However, the stipulation went on to state, in pertinent part, that" whoever possessed each of the... videos, promoted a performance, which included sexual conduct by a child... with knowledge of the character and content of the videos," and" whoever possessed these videos and images, knowingly had in his or her possession or control, or knowingly accessed with intent to view, a performance which included sexual conduct by a child" (emphasis added). A reasonable reading of this additional language in the stipulation is that possession alone is tantamount to promoting a performance with knowledge "of the character and content of" the videos, which is required to support a conviction of promoting a sexual performance by a child under Penal Law § 263.15, and that possession alone is tantamount to knowing "possession or control" or "access[ ] with intent to view," which is required to support a conviction of possessing a sexual performance by a child under Penal Law § 263.16. Thus, this additional language in the stipulation set forth definitions of the crimes that had no mens rea element (cf. id. § 263.15, 263.16), under which possession alone could support a guilty verdict for each crime.
In its initial instructions to the jury, the Supreme Court correctly charged the jury as to the crimes-i.e., the court's charge correctly included the mens rea element for each crime consistent with the definitions in the Penal Law. Among the contentions made by defense counsel in her opening statement was that, although a detective found the laptop "in the room" that the defendant rented, the laptop was not "passcode protected," and it was out in the open in a single-family house that had been partitioned into 11 bedrooms. Thus, defense counsel presented a theory that other individuals had access to the laptop, and other individuals may have been responsible for promoting the offending videos and images or causing them to be located on the laptop. Contrary to the suggestion of our dissenting colleagues, the defense theory in this case was not limited solely to the notion that the defendant did not possess the offending videos and images. The record reflects that the defendant's knowing possession of the videos and images was disputed at trial, and the defense theory included a lack of "knowing" possession or control (id. § 263.16).

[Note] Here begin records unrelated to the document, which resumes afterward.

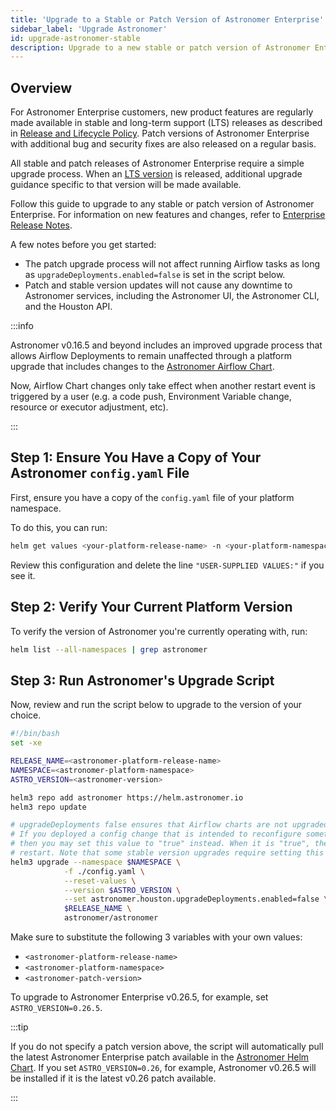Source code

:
 ```yaml
---
title: 'Upgrade to a Stable or Patch Version of Astronomer Enterprise'
sidebar_label: 'Upgrade Astronomer'
id: upgrade-astronomer-stable
description: Upgrade to a new stable or patch version of Astronomer Enterprise.
---
```


## Overview

For Astronomer Enterprise customers, new product features are regularly made available in stable and long-term support (LTS) releases as described in [Release and Lifecycle Policy](release-lifecycle-policy.md). Patch versions of Astronomer Enterprise with additional bug and security fixes are also released on a regular basis.

All stable and patch releases of Astronomer Enterprise require a simple upgrade process. When an [LTS version](release-lifecycle-policy.md#release-channels) is released, additional upgrade guidance specific to that version will be made available.

Follow this guide to upgrade to any stable or patch version of Astronomer Enterprise. For information on new features and changes, refer to [Enterprise Release Notes](release-notes.md).

A few notes before you get started:
- The patch upgrade process will not affect running Airflow tasks as long as `upgradeDeployments.enabled=false` is set in the script below.
- Patch and stable version updates will not cause any downtime to Astronomer services, including the Astronomer UI, the Astronomer CLI, and the Houston API.

:::info

Astronomer v0.16.5 and beyond includes an improved upgrade process that allows Airflow Deployments to remain unaffected through a platform upgrade that includes changes to the [Astronomer Airflow Chart](https://github.com/astronomer/airflow-chart).

Now, Airflow Chart changes only take effect when another restart event is triggered by a user (e.g. a code push, Environment Variable change, resource or executor adjustment, etc).

:::

## Step 1: Ensure You Have a Copy of Your Astronomer `config.yaml` File

First, ensure you have a copy of the `config.yaml` file of your platform namespace.

To do this, you can run:

```sh
helm get values <your-platform-release-name> -n <your-platform-namespace>  > config.yaml
```

Review this configuration and delete the line `"USER-SUPPLIED VALUES:"` if you see it.

## Step 2: Verify Your Current Platform Version

To verify the version of Astronomer you're currently operating with, run:

```sh
helm list --all-namespaces | grep astronomer
```

## Step 3: Run Astronomer's Upgrade Script

Now, review and run the script below to upgrade to the version of your choice.

```sh
#!/bin/bash
set -xe

RELEASE_NAME=<astronomer-platform-release-name>
NAMESPACE=<astronomer-platform-namespace>
ASTRO_VERSION=<astronomer-version>

helm3 repo add astronomer https://helm.astronomer.io
helm3 repo update

# upgradeDeployments false ensures that Airflow charts are not upgraded when this script is ran
# If you deployed a config change that is intended to reconfigure something inside Airflow,
# then you may set this value to "true" instead. When it is "true", then each Airflow chart will
# restart. Note that some stable version upgrades require setting this value to true regardless of your own configuration.
helm3 upgrade --namespace $NAMESPACE \
            -f ./config.yaml \
            --reset-values \
            --version $ASTRO_VERSION \
            --set astronomer.houston.upgradeDeployments.enabled=false \
            $RELEASE_NAME \
            astronomer/astronomer
```

Make sure to substitute the following 3 variables with your own values:

- `<astronomer-platform-release-name>`
- `<astronomer-platform-namespace>`
- `<astronomer-patch-version>`

To upgrade to Astronomer Enterprise v0.26.5, for example, set `ASTRO_VERSION=0.26.5`.

:::tip

If you do not specify a patch version above, the script will automatically pull the latest Astronomer Enterprise patch available in the [Astronomer Helm Chart](https://github.com/astronomer/astronomer/releases). If you set `ASTRO_VERSION=0.26`, for example, Astronomer v0.26.5 will be installed if it is the latest v0.26 patch available.

:::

At the close of the People's case, the Supreme Court confirmed that the stipulation was in evidence and discussed the stipulation for several minutes. At this time, defense counsel affirmatively indicated that she had no objection to the court reading the stipulation to the jury. After the jury returned to the courtroom, the court read the entire stipulation into the record and asked whether "both sides agree[d] to those stipulations." Defense counsel did not object.
Defense counsel called one witness, an expert in digital forensics analysis, who testified that the laptop was not passcode protected and, if an external device, such as a flash drive, containing images was connected to the laptop, "thumbnail images" would automatically be created in "internal records of" the laptop. During summation, defense counsel referenced the stipulation, which contained the language eliminating the mens rea element for each crime, and proceeded to contend that many people lived in the defendant's house. Thus, defense counsel invited the jury to consider that someone else may have used the laptop to retrieve or share the videos and images.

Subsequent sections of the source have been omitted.